Monday, May 3, 2010

Consolidating Puerto Rico's Banks

Last Thursday, I came across an article in the New York Times with the following title: "Puerto Rican Lenders Face their Own Crisis." It was a foreshadowing as to what would occur the following day, when RG Financial Bank, Westernbank and Eurobank were bought by Scotiabank, Banco Popular (the island's largest bank), and Oriental Bank and Trust, respectively. This sell-off cost the American taxpayers a little over $5 billion. All three bank closings by FDIC agents took place smoothly and without incident. Deposits of up to $250,000, at nearly all banks on the island are protected by the FDIC, just as they are on the mainland U.S. Thus, there was little or no panic amongst bank customers.
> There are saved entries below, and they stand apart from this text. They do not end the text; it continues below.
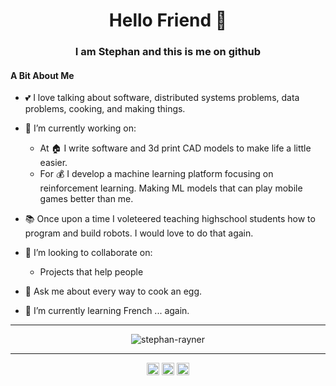 <h1 align="center"> Hello Friend 👋 </h1>
<h3 align="center">I am Stephan and this is me on github</h3>

#### A Bit About Me
- 💕 I love talking about software, distributed systems problems, data problems, cooking, and making things.

- 🔭 I’m currently working on:
  - At 🏠 I write software and 3d print CAD models to make life a little easier.
  - For 💰 I  develop a machine learning platform focusing on reinforcement learning. Making ML models that can play mobile games better than me.
- 📚 Once upon a time I voleteered teaching highschool students how to program and build robots. I would love to do that again.

- 👯 I’m looking to collaborate on:
  - Projects that help people

- 💬 Ask me about every way to cook an egg.

- 🌱 I’m currently learning French ... again.

<hr />
<p align="center">
  <img src="https://github-readme-stats.vercel.app/api?username=stephan-rayner&show_icons=true&count_private=true" alt="stephan-rayner" /> 
</p>
<hr />

<p align="center">
  <a href="https://linkedin.com/in/stephanrayner/" target="blank"><img align="center" src="https://cdn.jsdelivr.net/npm/simple-icons@3.0.1/icons/linkedin.svg" alt="stephanrayner-linkedin" height="20" width="20" /></a>
<!--   <a href="https://stephan-rayner.medium.com/" target="blank"><img align="center" src="https://cdn.jsdelivr.net/npm/simple-icons@3.0.1/icons/medium.svg" alt="profclems" height="20" width="20" /></a> -->
  <a href="https://stackoverflow.com/users/10173254/stephan-rayner" target="blank"><img align="center" src="https://cdn.jsdelivr.net/npm/simple-icons@3.0.1/icons/stackoverflow.svg" alt="stephan-rayner-stackoverflow" height="20" width="20" /></a>
  <a href="https://twitter.com/clems_dev" target="blank"><img align="center" src="https://cdn.jsdelivr.net/npm/simple-icons@3.0.1/icons/twitter.svg" alt="clems_dev" height="20" width="20" /></a>
  
</p>


<!--
**stephan-rayner/stephan-rayner** is a ✨ _special_ ✨ repository because its `README.md` (this file) appears on your GitHub profile.

Here are some ideas to get you started:

- 🔭 I’m currently working on ...
- 🌱 I’m currently learning ...
- 👯 I’m looking to collaborate on ...
- 🤔 I’m looking for help with ...
- 💬 Ask me about ...
- 📫 How to reach me: ...
- 😄 Pronouns: ...
- ⚡ Fun fact: ...
-->
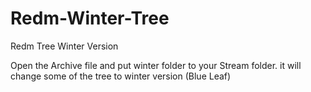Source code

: # Redm-Winter-Tree
Redm Tree Winter Version 

Open the Archive file and put winter folder to your Stream folder. it will change some of the tree to winter version (Blue Leaf)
This latest round of bank closings didn't come as a huge shock to some, as all three banks have already been warned by the FDIC to raise its liquidity levels, or merge with other healthier banks. In fact, they were given a March 31st deadline to do so. Most of these failed banks bet heavily on the local housing market, which is considered to be over-saturated. Their combined deposits represented over a quarter of the island's total deposits. The financial crisis, which has led to over 200 bank failures in the mainland U.S since the beginning of 2008, can now include these three Puerto Rican banks on its list. After this consolidation, the Puerto Rican banking sector now has seven major players. Gov. Fortuño claims the island now has a stronger banking system, as a result of these closures. However, many foresee an even more tightening of the belt when it comes to taking out a loan. Thus, adding insult to injury to an already weak economy, which has been in a recession for the past four years going on five.